(Stored data entries)
********************

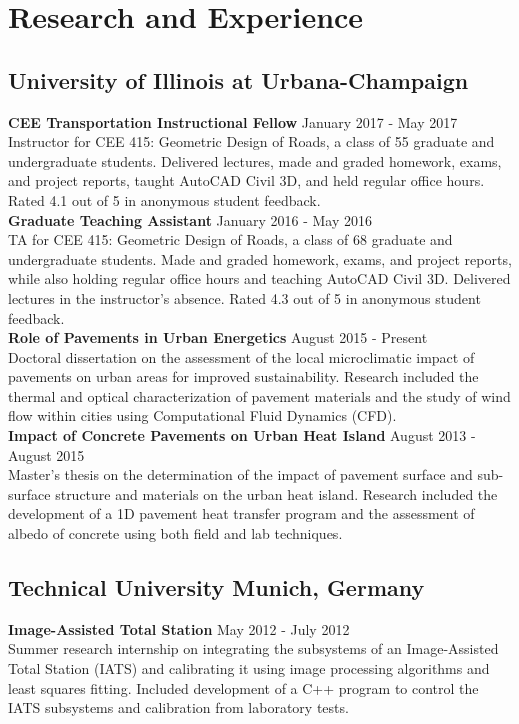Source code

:\documentclass[12pt]{article}
\begin{document}
\section*{Research and Experience}
\subsection*{University of Illinois at Urbana-Champaign}
\textbf{CEE Transportation Instructional Fellow} \hfill January 2017 - May 2017 \\
Instructor for CEE 415: Geometric Design of Roads, a class of 55 graduate and undergraduate students. Delivered lectures, made and graded homework, exams, and project reports, taught AutoCAD Civil 3D, and held regular office hours. Rated 4.1 out of 5 in anonymous student feedback. \\

\textbf{Graduate Teaching Assistant} \hfill January 2016 - May 2016 \\
TA for CEE 415: Geometric Design of Roads, a class of 68 graduate and undergraduate students. Made and graded homework, exams, and project reports, while also holding regular office hours and teaching AutoCAD Civil 3D. Delivered lectures in the instructor’s absence. Rated 4.3 out of 5 in anonymous student feedback. \\

\textbf{Role of Pavements in Urban Energetics} \hfill August 2015 - Present \\
Doctoral dissertation on the assessment of the local microclimatic impact of pavements on urban areas for improved sustainability. Research included the thermal and optical characterization of pavement materials and the study of wind flow within cities using Computational Fluid Dynamics (CFD). \\

\textbf{Impact of Concrete Pavements on Urban Heat Island} \hfill August 2013 - August 2015 \\
Master's thesis on the determination of the impact of pavement surface and sub-surface structure and materials on the urban heat island. Research included the development of a 1D pavement heat transfer program and the assessment of albedo of concrete using both field and lab techniques.\\

\subsection*{Technical University Munich, Germany}
\textbf{Image-Assisted Total Station} \hfill May 2012 - July 2012 \\
Summer research internship on integrating the subsystems of an Image-Assisted Total Station (IATS) and calibrating it using image processing algorithms and least squares fitting. Included development of a C++ program to control the IATS subsystems and calibration from laboratory tests.\\
\end{document}
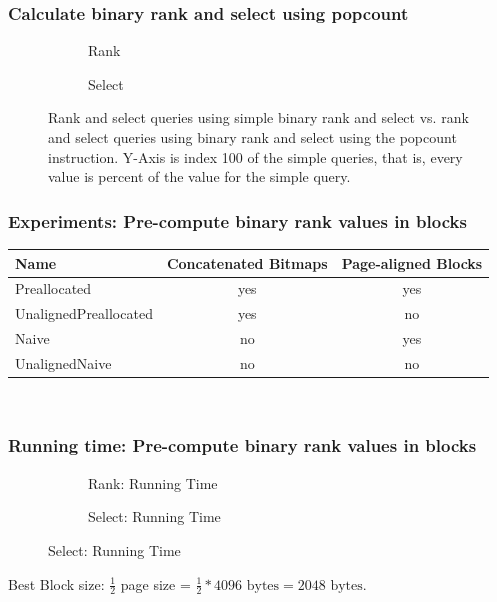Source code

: \documentclass{beamer}
\begin{document}
\begin{frame}
\frametitle{Calculate binary rank and select using popcount}

\begin{figure}[h!]\tiny
	\begin{subfigure}{\textwidth}
		\center \scalebox{.6}{}
		\caption{\tiny{Rank}}
	\end{subfigure}
	\begin{subfigure}{\textwidth}
		\center \scalebox{.6}{}
		\caption{\tiny{Select}}
	\end{subfigure}
	\caption{\tiny{Rank and select queries using simple binary rank and select vs. rank and select queries using binary rank and select using the popcount instruction. Y-Axis is index 100 of the simple queries, that is, every value is percent of the value for the simple query.}}
\end{figure}
\end{frame}
\begin{frame}
\frametitle{Experiments: Pre-compute binary rank values in blocks}
\begin{tabular}{|lcc|}
\hline
Name						& Concatenated Bitmaps	& Page-aligned Blocks	\\ \hline
Preallocated				& yes					& yes					\\ \hline
UnalignedPreallocated	& yes					& no						\\ \hline
Naive					& no						& yes					\\ \hline
UnalignedNaive			& no						& no						\\ \hline
\end{tabular}\\
\end{frame}



\begin{frame}
\frametitle{Running time: Pre-compute binary rank values in blocks}
\begin{figure}
\begin{subfigure}{0.45\textwidth}
	\begin{tiny}	
	\scalebox{.7}{}
	\end{tiny}
	\caption{Rank: Running Time}
\end{subfigure}
\hfill
\begin{subfigure}{0.45\textwidth}
	\begin{tiny}	
	\scalebox{.7}{}
	\end{tiny}
	\caption{Select: Running Time}
\end{subfigure}
\end{figure}
Best Block size: $\frac{1}{2}$ page size = $\frac{1}{2}*4096 \text{ bytes} = 2048 \text{ bytes}$.
\end{frame}
\end{document}
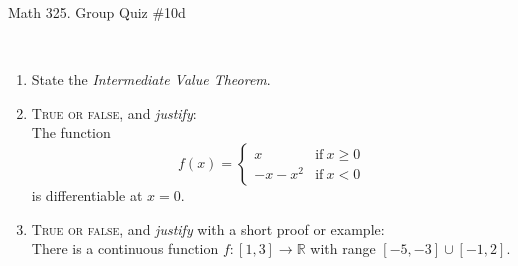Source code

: \documentclass[12pt]{amsart}
\newcommand{\R}{\mathbb{R}}
\begin{document}
	
	\thispagestyle{empty}
	
	\begin{center}
		\Large{Math 325. Group Quiz \#10d }\\

	\end{center}
	
	\
	
\begin{enumerate}
		\item State the \textit{Intermediate Value Theorem}. 
		\vfill
		\vfill

\item  \textsc{True or false}, and \emph{justify}:\\
 The function 
 \[ f(x) = \begin{cases}  x & \text{if} \ x\geq 0 \\ -x - x^2 & \text{if} \ x<0 \end{cases}\]
	is differentiable at $x=0$.
	
\vfill	\vfill\vfill


\newpage	



	
	\item  \textsc{True or false}, and \emph{justify} with a short proof or example:\\
There is a continuous function $f: [1,3] \to \R$ with range $[-5,-3] \cup [-1,2]$.




	


	

\vfill\vfill\vfill





\end{enumerate}


	
\end{document}
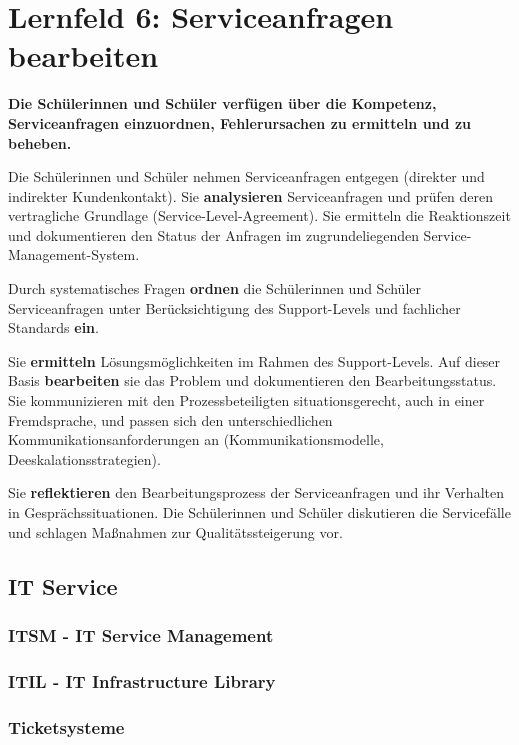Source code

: \chapter{Lernfeld 6: Serviceanfragen bearbeiten}

\textbf{Die Schülerinnen und Schüler verfügen über die Kompetenz, Serviceanfragen einzuordnen, Fehlerursachen zu ermitteln und zu beheben.}

Die Schülerinnen und Schüler nehmen Serviceanfragen entgegen (direkter und indirekter
Kundenkontakt). Sie \textbf{analysieren} Serviceanfragen und prüfen deren vertragliche Grundlage
(Service-Level-Agreement). Sie ermitteln die Reaktionszeit und dokumentieren den Status
der Anfragen im zugrundeliegenden Service-Management-System.

Durch systematisches Fragen \textbf{ordnen} die Schülerinnen und Schüler Serviceanfragen unter
Berücksichtigung des Support-Levels und fachlicher Standards \textbf{ein}.

Sie \textbf{ermitteln} Lösungsmöglichkeiten im Rahmen des Support-Levels. Auf dieser Basis \textbf{bearbeiten} sie das Problem und dokumentieren den Bearbeitungsstatus. Sie kommunizieren
mit den Prozessbeteiligten situationsgerecht, auch in einer Fremdsprache, und passen sich
den unterschiedlichen Kommunikationsanforderungen an (Kommunikationsmodelle, Deeskalationsstrategien).

Sie \textbf{reflektieren} den Bearbeitungsprozess der Serviceanfragen und ihr Verhalten in Gesprächssituationen. Die Schülerinnen und Schüler diskutieren die Servicefälle und schlagen
Maßnahmen zur Qualitätssteigerung vor.

\section{IT Service}

\subsection{ITSM - IT Service Management}

\subsection{ITIL - IT Infrastructure Library}

\subsection{Ticketsysteme}

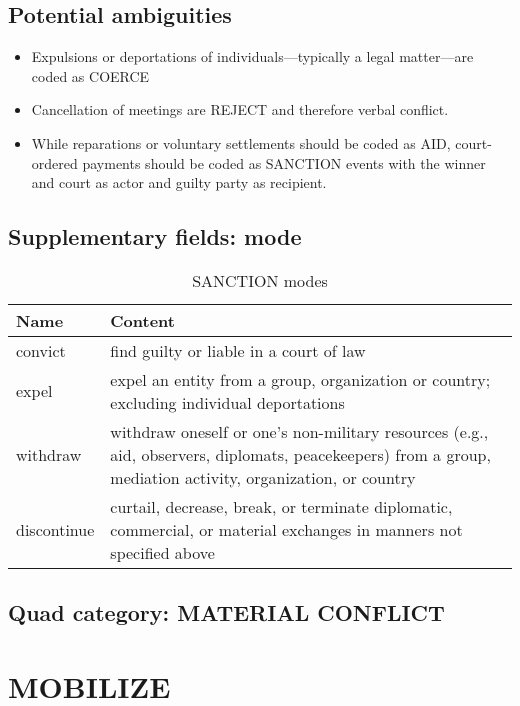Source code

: \documentclass[11pt]{report}
\newcommand{\plcat}[1]{\textsf{#1}}
\begin{document}
\subsection{Potential ambiguities}

\begin{itemize}
\item Expulsions or deportations of individuals---typically a legal matter---are coded as \plcat{COERCE}
\item Cancellation of meetings are \plcat{REJECT} and therefore verbal conflict.
\item While reparations or voluntary settlements should be coded as \plcat{AID}, court-ordered payments should be coded as \plcat{SANCTION} events with the winner and court as actor and guilty party as recipient.
\end{itemize}

\subsection{Supplementary fields: mode}

\begin{table}[htp]
\caption{SANCTION modes}
\begin{center}
\begin{tabular}{|l|p{13cm}|}
\hline
Name & Content \\
\hline
convict & find guilty or liable in a court of law\\
expel & expel an entity from a group, organization or country; excluding individual deportations \\
withdraw & withdraw oneself or one's non-military resources (e.g., aid, observers, diplomats, peacekeepers) from a group, mediation activity, organization, or country\\
discontinue & curtail, decrease, break, or terminate diplomatic, commercial, or material exchanges in manners not specified above \\
\hline
\end{tabular}
\end{center}
\label{tab:sanctionmode}
\end{table}%

\subsection{Quad category: MATERIAL CONFLICT}

\newpage

\section{MOBILIZE}
\end{document}
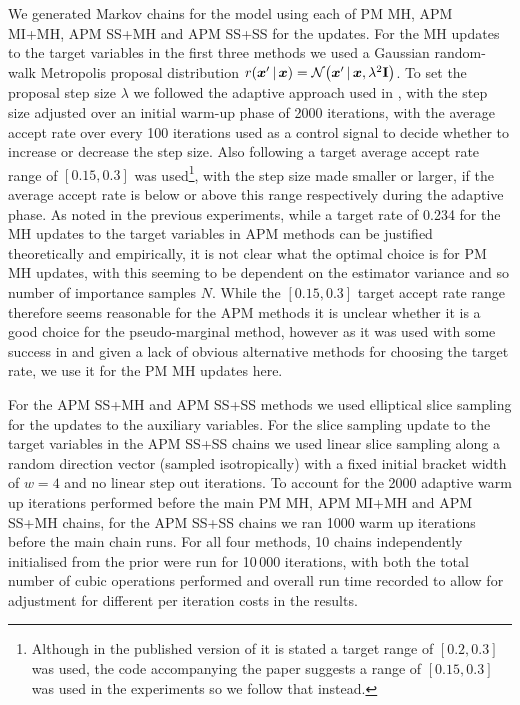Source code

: We generated Markov chains for the model using each of \ac{PM} \ac{MH}, \ac{APM} \ac{MI}+\ac{MH}, \ac{APM} \ac{SS}+\ac{MH} and \ac{APM} \ac{SS}+\ac{SS} for the updates. For the \ac{MH} updates to the target variables in the first three methods we used a Gaussian random-walk Metropolis proposal distribution $r(\vct{x}'\gvn\vct{x}) = \nrm{\vct{x}'\gvn\vct{x},\lambda^2\mathbf{I}}$. To set the proposal step size $\lambda$ we followed the adaptive approach used in \citep{filippone2014pseudo}, with the step size adjusted over an initial warm-up phase of 2000 iterations, with the average accept rate over every 100 iterations used as a control signal to decide whether to increase or decrease the step size. Also following \citep{filippone2014pseudo} a target average accept rate range of $[0.15,0.3]$ was used\footnote{Although in the published version of \citep{filippone2014pseudo} it is stated a target range of $[0.2,0.3]$ was used, the code accompanying the paper suggests a range of $[0.15,0.3]$ was used in the experiments so we follow that instead.}, with the step size made smaller or larger, if the average accept rate is below or above this range respectively during the adaptive phase. As noted in the previous experiments, while a target rate of 0.234 for the \ac{MH} updates to the target variables in \ac{APM} methods can be justified theoretically and empirically, it is not clear what the optimal choice is for \ac{PM} \ac{MH} updates, with this seeming to be dependent on the estimator variance and so number of importance samples $N$. While the $[0.15,0.3]$ target accept rate range therefore seems reasonable for the \ac{APM} methods it is unclear whether it is a good choice for the pseudo-marginal method, however as it was used with some success in \citep{filippone2014pseudo} and given a lack of obvious alternative methods for choosing the target rate, we use it for the \ac{PM} \ac{MH} updates here.

For the \ac{APM} \ac{SS}+\ac{MH} and \ac{APM} \ac{SS}+\ac{SS} methods we used elliptical slice sampling for the updates to the auxiliary variables. For the slice sampling update to the target variables in the \ac{APM} \ac{SS}+\ac{SS} chains we used linear slice sampling along a random direction vector (sampled isotropically) with a fixed initial bracket width of $w=4$ and no linear step out iterations. To account for the 2000 adaptive warm up iterations performed before the main \ac{PM} \ac{MH}, \ac{APM} \ac{MI}+\ac{MH} and \ac{APM} \ac{SS}+\ac{MH} chains, for the \ac{APM} \ac{SS}+\ac{SS} chains we ran 1000 warm up iterations before the main chain runs. For all four methods, 10 chains independently initialised from the prior were run for 10\,000 iterations, with both the total number of cubic operations performed and overall run time recorded to allow for adjustment for different per iteration costs in the results.


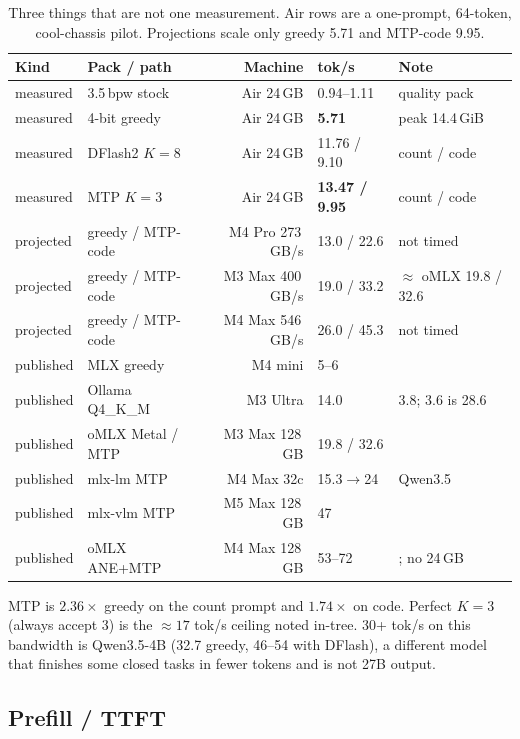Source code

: \begin{table}[t]
\centering
\caption{Three things that are not one measurement. Air rows are a one-prompt, 64-token, cool-chassis pilot. Projections scale only greedy 5.71 and MTP-code 9.95.}
\label{tab:27b}
\scriptsize
\begin{tabular}{@{}llrll@{}}
\toprule
Kind & Pack / path & Machine & tok/s & Note \\
\midrule
measured & 3.5\,bpw stock & Air 24\,GB & 0.94--1.11 & quality pack \\
measured & 4-bit greedy & Air 24\,GB & \textbf{5.71} & peak 14.4\,GiB \\
measured & DFlash2 $K{=}8$ & Air 24\,GB & 11.76 / 9.10 & count / code \\
measured & MTP $K{=}3$ & Air 24\,GB & \textbf{13.47 / 9.95} & count / code \\
\midrule
projected & greedy / MTP-code & M4 Pro 273\,GB/s & 13.0 / 22.6 & not timed \\
projected & greedy / MTP-code & M3 Max 400\,GB/s & 19.0 / 33.2 & $\approx$ oMLX 19.8 / 32.6 \\
projected & greedy / MTP-code & M4 Max 546\,GB/s & 26.0 / 45.3 & not timed \\
\midrule
published & MLX greedy & M4 mini & 5--6 & \citet{orcarouter2026} \\
published & Ollama Q4\_K\_M & M3 Ultra & 14.0 & 3.8; 3.6 is 28.6 \\
published & oMLX Metal / MTP & M3 Max 128\,GB & 19.8 / 32.6 & \citet{omlx2874} \\
published & mlx-lm MTP & M4 Max 32c & 15.3$\to$24 & Qwen3.5~\citep{mlxlm990} \\
published & mlx-vlm MTP & M5 Max 128\,GB & 47 & \citet{nathanmaine} \\
published & oMLX ANE+MTP & M4 Max 128\,GB & 53--72 & \citet{weschera2026}; no 24\,GB \\
\bottomrule
\end{tabular}
\end{table}

MTP is $2.36\times$ greedy on the count prompt and $1.74\times$ on code. Perfect $K{=}3$ (always accept 3) is the $\approx 17$ tok/s ceiling noted in-tree. 30+ tok/s on this bandwidth is Qwen3.5-4B (32.7 greedy, 46--54 with DFlash), a different model that finishes some closed tasks in fewer tokens and is not 27B output.

\subsection{Prefill / TTFT}

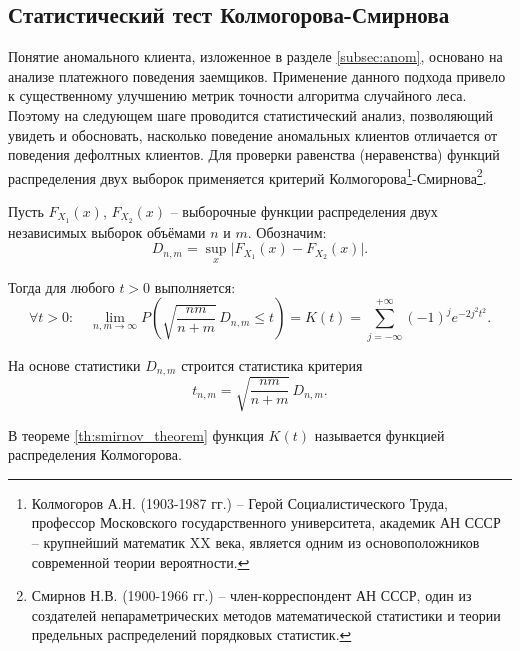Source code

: \subsection{Статистический тест Колмогорова-Смирнова}

Понятие аномального клиента, изложенное в разделе \ref{subsec:anom}, основано на анализе платежного поведения заемщиков. Применение данного подхода привело к существенному улучшению метрик точности алгоритма случайного леса. Поэтому на следующем шаге проводится статистический анализ, позволяющий увидеть и обосновать, насколько поведение аномальных клиентов отличается от поведения дефолтных клиентов. Для проверки равенства (неравенства) функций распределения двух выборок применяется критерий Колмогорова\footnote{Колмогоров А.Н. (1903-1987 гг.) -- Герой Социалистического Труда, профессор Московского государственного университета, академик АН СССР -- крупнейший математик XX века, является одним из основоположников современной теории вероятности.}-Смирнова\footnote{Смирнов Н.В. (1900-1966 гг.) -- член-корреспондент АН СССР, один из создателей непараметрических методов математической статистики и теории предельных распределений порядковых статистик.}.

\begin{theorem}  
\label{th:smirnov_theorem}
Пусть $F_{X_1}(x)$, $F_{X_2}(x)$ -- выборочные функции распределения
двух независимых выборок объёмами $n$ и $m$. Обозначим:
\[
D_{n,m} = \sup_x \bigl| F_{X_1}(x) - F_{X_2}(x) \bigr|.
\]
\end{theorem}

Тогда для любого $t>0$ выполняется:
\begin{equation}
\label{eq:smirnov}
\forall t>0:\quad
\lim_{n,m\to\infty}
P\!\left(
\sqrt{\frac{nm}{n+m}}\, D_{n,m} \le t
\right)
= K(t)
= \sum_{j=-\infty}^{+\infty} (-1)^j e^{-2 j^2 t^2}.
\end{equation}

На основе статистики $D_{n,m}$ строится статистика критерия
\[
t_{n,m} = \sqrt{\frac{nm}{n+m}}\, D_{n,m}.
\]

В теореме \ref{th:smirnov_theorem} функция $K(t)$ называется функцией распределения Колмогорова.


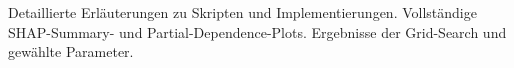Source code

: \startAnhang
\listofanhang
\clearpage
{}



Detaillierte Erläuterungen zu Skripten und Implementierungen.  
Vollständige SHAP-Summary- und Partial-Dependence-Plots.  
Ergebnisse der Grid-Search und gewählte Parameter.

********************

EXERCISE AIM.
On how many lines above does "graded" occur? Say the number only.

EXERCISE RESULT.
2